Plongée dans les clichés de Manfred Willmann à La Filature

Die Welt ist schön Le Monde est beau, 1981-1983 © Manfred Willmann

Avec Schöne Welt, wo bist du?, le septuagénaire Manfred Willmann présente une gigantesque monographie de plus de 300 moments de sa vie, entre scènes du quotidien et nature sauvage. 

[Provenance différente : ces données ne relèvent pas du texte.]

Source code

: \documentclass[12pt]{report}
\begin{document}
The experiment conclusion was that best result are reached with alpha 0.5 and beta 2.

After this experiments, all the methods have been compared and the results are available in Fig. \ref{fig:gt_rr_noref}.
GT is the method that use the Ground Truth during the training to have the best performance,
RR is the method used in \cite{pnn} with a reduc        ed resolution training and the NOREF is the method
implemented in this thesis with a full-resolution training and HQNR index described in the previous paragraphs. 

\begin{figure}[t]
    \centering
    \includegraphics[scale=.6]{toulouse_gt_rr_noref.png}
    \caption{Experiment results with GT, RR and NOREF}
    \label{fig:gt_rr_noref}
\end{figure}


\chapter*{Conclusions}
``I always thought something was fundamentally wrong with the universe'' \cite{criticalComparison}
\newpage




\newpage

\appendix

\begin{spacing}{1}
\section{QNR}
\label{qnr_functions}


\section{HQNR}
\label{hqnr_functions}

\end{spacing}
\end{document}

Connu pour être l’un des photographes pionniers dans l’utilisation de la couleur en Autriche, Manfred Willmann livre, à travers treize séries ayant fait sa renommée, un point de vue intime sur sa vie en Styrie, au nord de la frontière slovène. Première exposition en France de cette ampleur, on retrouve, parmi les clichés pris entre 1972 et 2024, une reproduction de Selbstporträt (1972) : un quadriptyque révèle le visage et le buste du jeune homme, âgé de vingt ans, ainsi que ses bras, ses fesses et ses pieds. Encadrée de bandes colorées, chaque partie du corps jouxte des accessoires leur étant directement rattachés. Se dévoilent ainsi un pantalon, des chaussures ou un cintre, que l’on recroise dans les derniers fragments encore visibles de l’installation Das Haus, Hodschag, Graz, 1944, 1993 revenant sur l’histoire de ses parents et grands-parents, qui ont quitté l’ex-Yougoslavie pour s’installer en Autriche en emportant avec eux des objets de la vie de tous les jours. Avec Grazer Kontaktporträts (1975), série de 66 portraits qu’il enrichira de sept autres, un an plus tard, l’artiste s’interroge sur la perception et la réalité. Sur les trois oeuvres exposées à Mulhouse, au milieu desquelles se distingue son père, la figure des sujets apparaît comme explosée en 35 morceaux : une fois accolés les uns aux autres, ils reforment la totalité du visage. Christine Frisinghelli, sa compagne, n’est pas en reste puisqu’elle est l’actrice principale de Für Christine (1984-1988), neuf diptyques la rassemblant avec des moments de vie choisis dans une totale « poésie du hasard », explique-t-elle.
 


Manfred Willmann ne se contente pas d’immortaliser les humains. Du côté de 2018-2017, il profite du zoom des appareils numériques pour capter le reste de son environnement avec une précision chirurgicale : une guêpe à la cuirasse éclatante suçant le jus d’une myrtille tombée sur le sol, une sauterelle curieuse s’installant sur un sachet de sucre, une forêt enneigée… avec Nockberge (2005), il passe à la nature sauvage et se plonge dans les sommets alpins, montrant la végétation terrestre et aquatique du massif. Impossible de ne pas mentionner Die Welt ist schön (1981-1983), cycle à partir duquel il commence à photographier en couleur et affirme son goût pour les scènes banales du quotidien, fortement influencé par les photographes vernaculaires américains (William Eggleston, Stephen Shore…). Pour reposer son regard, le visiteur peut entrer dans l’univers noir et blanc de Schwarz und Gold (1979-1981), 80 travaux séparés en trois parties et exposés pour la première fois dans leur intégralité, pavant la voie à l’attrait de l’artiste pour les paysages.